Stored data:
----------
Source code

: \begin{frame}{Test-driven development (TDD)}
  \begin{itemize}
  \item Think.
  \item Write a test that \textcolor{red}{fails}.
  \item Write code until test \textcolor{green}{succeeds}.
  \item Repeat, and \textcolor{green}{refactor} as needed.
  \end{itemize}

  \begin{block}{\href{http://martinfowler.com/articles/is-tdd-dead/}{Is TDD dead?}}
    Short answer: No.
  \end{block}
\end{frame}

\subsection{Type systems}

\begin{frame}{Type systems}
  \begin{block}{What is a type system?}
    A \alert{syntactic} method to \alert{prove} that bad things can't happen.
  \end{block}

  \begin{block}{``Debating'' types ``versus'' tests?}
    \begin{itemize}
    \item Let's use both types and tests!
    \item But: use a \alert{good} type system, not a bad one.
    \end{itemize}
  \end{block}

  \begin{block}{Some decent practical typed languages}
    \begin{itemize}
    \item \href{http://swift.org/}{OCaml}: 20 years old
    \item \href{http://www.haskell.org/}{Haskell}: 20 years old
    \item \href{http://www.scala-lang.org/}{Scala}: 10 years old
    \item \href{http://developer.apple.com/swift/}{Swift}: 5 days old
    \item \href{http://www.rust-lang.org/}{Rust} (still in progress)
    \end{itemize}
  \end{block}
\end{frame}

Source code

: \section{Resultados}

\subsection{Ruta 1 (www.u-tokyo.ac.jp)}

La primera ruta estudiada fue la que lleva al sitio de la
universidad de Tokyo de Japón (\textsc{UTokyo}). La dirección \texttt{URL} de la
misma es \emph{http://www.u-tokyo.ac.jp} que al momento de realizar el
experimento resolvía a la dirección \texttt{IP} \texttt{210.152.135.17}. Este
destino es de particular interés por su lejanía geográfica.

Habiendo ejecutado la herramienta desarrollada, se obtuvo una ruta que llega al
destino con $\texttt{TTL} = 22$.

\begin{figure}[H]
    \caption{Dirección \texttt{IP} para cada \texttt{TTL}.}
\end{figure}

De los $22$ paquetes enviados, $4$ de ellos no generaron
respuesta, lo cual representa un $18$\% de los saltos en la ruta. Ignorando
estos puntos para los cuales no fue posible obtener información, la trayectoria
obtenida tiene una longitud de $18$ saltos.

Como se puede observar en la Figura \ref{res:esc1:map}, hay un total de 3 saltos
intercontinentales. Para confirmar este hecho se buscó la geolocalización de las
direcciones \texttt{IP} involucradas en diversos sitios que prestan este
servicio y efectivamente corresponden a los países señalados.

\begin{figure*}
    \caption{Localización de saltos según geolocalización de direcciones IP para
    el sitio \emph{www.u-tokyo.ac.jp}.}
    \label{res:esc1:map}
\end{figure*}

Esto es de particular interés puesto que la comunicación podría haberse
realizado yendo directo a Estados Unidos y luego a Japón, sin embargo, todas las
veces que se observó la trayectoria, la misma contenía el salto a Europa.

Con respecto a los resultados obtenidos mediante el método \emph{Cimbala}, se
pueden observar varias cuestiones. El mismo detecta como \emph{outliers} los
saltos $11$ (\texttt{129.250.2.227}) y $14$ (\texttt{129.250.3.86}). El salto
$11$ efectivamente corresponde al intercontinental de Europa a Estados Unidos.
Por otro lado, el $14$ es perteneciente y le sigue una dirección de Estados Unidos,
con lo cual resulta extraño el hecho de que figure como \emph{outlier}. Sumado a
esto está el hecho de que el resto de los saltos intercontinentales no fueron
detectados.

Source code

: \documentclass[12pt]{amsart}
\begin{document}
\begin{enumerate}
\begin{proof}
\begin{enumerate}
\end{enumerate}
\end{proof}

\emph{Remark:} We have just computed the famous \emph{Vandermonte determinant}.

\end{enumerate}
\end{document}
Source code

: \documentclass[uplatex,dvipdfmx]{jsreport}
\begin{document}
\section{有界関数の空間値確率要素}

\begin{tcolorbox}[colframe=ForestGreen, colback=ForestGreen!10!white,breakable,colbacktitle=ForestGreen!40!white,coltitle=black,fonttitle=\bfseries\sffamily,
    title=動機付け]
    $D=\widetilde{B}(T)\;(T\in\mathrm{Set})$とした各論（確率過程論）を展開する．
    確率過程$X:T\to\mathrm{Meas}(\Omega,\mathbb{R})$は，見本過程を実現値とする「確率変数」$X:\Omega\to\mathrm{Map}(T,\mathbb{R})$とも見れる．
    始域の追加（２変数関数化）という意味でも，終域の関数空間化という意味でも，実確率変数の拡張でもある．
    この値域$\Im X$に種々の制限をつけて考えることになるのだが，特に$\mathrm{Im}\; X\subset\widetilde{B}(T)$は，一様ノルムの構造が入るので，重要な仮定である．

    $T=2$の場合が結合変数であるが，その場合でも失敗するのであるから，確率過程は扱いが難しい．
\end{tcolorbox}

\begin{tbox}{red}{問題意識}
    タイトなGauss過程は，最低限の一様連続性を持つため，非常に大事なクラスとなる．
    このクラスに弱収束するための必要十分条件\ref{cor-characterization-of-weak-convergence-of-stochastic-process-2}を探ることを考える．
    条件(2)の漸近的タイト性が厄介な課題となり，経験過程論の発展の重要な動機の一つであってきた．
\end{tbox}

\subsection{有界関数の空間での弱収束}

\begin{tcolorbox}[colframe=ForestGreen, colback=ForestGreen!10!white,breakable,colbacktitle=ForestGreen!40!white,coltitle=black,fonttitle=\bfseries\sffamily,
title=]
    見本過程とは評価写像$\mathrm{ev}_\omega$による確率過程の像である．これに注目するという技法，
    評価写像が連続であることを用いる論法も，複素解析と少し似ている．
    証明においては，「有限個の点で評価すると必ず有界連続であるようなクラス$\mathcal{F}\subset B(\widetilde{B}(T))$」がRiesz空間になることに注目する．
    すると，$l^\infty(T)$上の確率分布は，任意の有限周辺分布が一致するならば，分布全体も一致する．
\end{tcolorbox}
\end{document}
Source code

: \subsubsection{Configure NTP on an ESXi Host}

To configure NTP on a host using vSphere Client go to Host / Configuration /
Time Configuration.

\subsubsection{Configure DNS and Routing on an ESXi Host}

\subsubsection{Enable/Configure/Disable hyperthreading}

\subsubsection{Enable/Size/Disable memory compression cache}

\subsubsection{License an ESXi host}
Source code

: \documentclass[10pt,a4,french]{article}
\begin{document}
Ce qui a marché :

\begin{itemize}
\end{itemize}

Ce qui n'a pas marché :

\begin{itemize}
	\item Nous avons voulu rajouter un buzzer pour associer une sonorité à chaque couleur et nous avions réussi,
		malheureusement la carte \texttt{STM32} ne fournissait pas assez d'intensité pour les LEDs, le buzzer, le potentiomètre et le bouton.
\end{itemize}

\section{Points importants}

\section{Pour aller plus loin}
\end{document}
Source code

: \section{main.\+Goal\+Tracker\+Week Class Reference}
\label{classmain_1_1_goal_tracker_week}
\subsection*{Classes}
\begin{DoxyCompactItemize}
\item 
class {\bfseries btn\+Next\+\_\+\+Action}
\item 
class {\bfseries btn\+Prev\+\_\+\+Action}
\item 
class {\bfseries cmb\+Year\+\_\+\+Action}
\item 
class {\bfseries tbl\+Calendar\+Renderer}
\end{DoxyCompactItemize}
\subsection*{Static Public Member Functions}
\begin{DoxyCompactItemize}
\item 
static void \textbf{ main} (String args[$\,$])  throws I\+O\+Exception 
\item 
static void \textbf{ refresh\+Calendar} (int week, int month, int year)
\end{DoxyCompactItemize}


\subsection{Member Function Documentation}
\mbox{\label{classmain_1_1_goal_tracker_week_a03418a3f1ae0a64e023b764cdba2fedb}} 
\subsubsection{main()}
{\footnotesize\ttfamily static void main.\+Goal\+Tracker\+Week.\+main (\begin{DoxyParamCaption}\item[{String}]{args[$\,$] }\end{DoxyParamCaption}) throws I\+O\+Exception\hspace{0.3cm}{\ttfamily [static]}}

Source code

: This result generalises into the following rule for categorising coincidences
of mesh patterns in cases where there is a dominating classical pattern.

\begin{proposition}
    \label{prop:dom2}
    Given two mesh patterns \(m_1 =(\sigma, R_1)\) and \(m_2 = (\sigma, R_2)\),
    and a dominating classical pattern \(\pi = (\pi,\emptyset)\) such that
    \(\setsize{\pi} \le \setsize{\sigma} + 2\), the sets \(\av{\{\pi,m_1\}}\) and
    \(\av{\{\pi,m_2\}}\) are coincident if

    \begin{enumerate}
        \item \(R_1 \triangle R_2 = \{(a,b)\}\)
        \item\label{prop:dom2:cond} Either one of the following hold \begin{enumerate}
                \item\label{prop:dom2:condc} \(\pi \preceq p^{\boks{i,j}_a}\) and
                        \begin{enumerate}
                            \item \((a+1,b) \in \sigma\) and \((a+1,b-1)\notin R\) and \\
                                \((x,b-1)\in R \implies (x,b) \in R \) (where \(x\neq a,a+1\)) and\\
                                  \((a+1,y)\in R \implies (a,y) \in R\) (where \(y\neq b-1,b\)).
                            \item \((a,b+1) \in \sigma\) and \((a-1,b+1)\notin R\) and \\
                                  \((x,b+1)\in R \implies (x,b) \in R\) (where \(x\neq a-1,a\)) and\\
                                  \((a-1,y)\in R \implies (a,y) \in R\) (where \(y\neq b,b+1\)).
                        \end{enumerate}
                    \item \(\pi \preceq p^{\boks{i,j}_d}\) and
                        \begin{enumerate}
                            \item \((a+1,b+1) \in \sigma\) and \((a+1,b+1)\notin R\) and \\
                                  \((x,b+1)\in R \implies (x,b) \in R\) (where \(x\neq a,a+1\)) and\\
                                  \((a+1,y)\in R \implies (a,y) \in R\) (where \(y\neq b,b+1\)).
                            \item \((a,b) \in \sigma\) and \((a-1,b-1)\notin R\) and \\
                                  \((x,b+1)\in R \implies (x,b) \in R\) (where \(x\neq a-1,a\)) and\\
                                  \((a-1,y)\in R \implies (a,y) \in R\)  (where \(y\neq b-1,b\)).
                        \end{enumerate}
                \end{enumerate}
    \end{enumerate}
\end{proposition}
----------
**PROBLEM TO SOLVE:** Search the entries above for the string "Disable". Copy each line in which it appears.

**RESULT OF THE TASK:**
\subsubsection{Enable/Configure/Disable hyperthreading}
\subsubsection{Enable/Size/Disable memory compression cache}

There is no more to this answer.